━━━ MATERIAL TO PROCESS

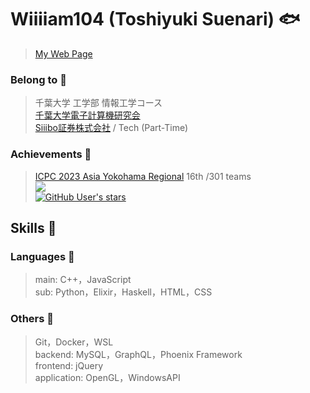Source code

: # Wiiiiam104 (Toshiyuki Suenari) 🐟
>[My Web Page](https://wiiiiam104.github.io/)
### Belong to 🏢
>千葉大学 工学部 情報工学コース<br>
>[千葉大学電子計算機研究会](https://densanken.com/)<br>
>[Siiibo証券株式会社](https://siiibo.com/) / Tech (Part-Time)<br>

### Achievements 🚩
>[ICPC 2023 Asia Yokohama Regional](https://icpc.iisf.or.jp/2023-yokohama/) 16th /301 teams<br>
><a href="https://atcoder.jp/users/wiiiiam" target="_blank" title="wiiiiam">
  <img src="https://img.shields.io/endpoint?url=https://atcoder-badges.now.sh/api/atcoder/json/wiiiiam" /><br>
  ![GitHub User's stars](https://img.shields.io/github/stars/wiiiiam104)
</a><br>

## Skills 🙌
### Languages 📜
>main: C++，JavaScript<br>
>sub: Python，Elixir，Haskell，HTML，CSS<br>

### Others 👀
>Git，Docker，WSL<br>
>backend: MySQL，GraphQL，Phoenix Framework<br>
>frontend: jQuery<br>
>application: OpenGL，WindowsAPI<br>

━━━━━━

* _YOUR ASSIGNMENT_:
Please print an exact copy of the records, with no pictures.

* _TASK RESULT_:
Source code

: # Wiiiiam104 (Toshiyuki Suenari) 🐟
>[My Web Page](https://wiiiiam104.github.io/)
### Belong to 🏢
>千葉大学 工学部 情報工学コース<br>
>[千葉大学電子計算機研究会](https://densanken.com/)<br>
>[Siiibo証券株式会社](https://siiibo.com/) / Tech (Part-Time)<br>

### Achievements 🚩
>[ICPC 2023 Asia Yokohama Regional](https://icpc.iisf.or.jp/2023-yokohama/) 16th /301 teams<br>
><a href="https://atcoder.jp/users/wiiiiam" target="_blank" title="wiiiiam">
  <img src="https://img.shields.io/endpoint?url=https://atcoder-badges.now.sh/api/atcoder/json/wiiiiam" /><br>
  ![GitHub User's stars](https://img.shields.io/github/stars/wiiiiam104)
</a><br>

## Skills 🙌
### Languages 📜
>main: C++，JavaScript<br>
>sub: Python，Elixir，Haskell，HTML，CSS<br>

### Others 👀
>Git，Docker，WSL<br>
>backend: MySQL，GraphQL，Phoenix Framework<br>
>frontend: jQuery<br>
>application: OpenGL，WindowsAPI<br>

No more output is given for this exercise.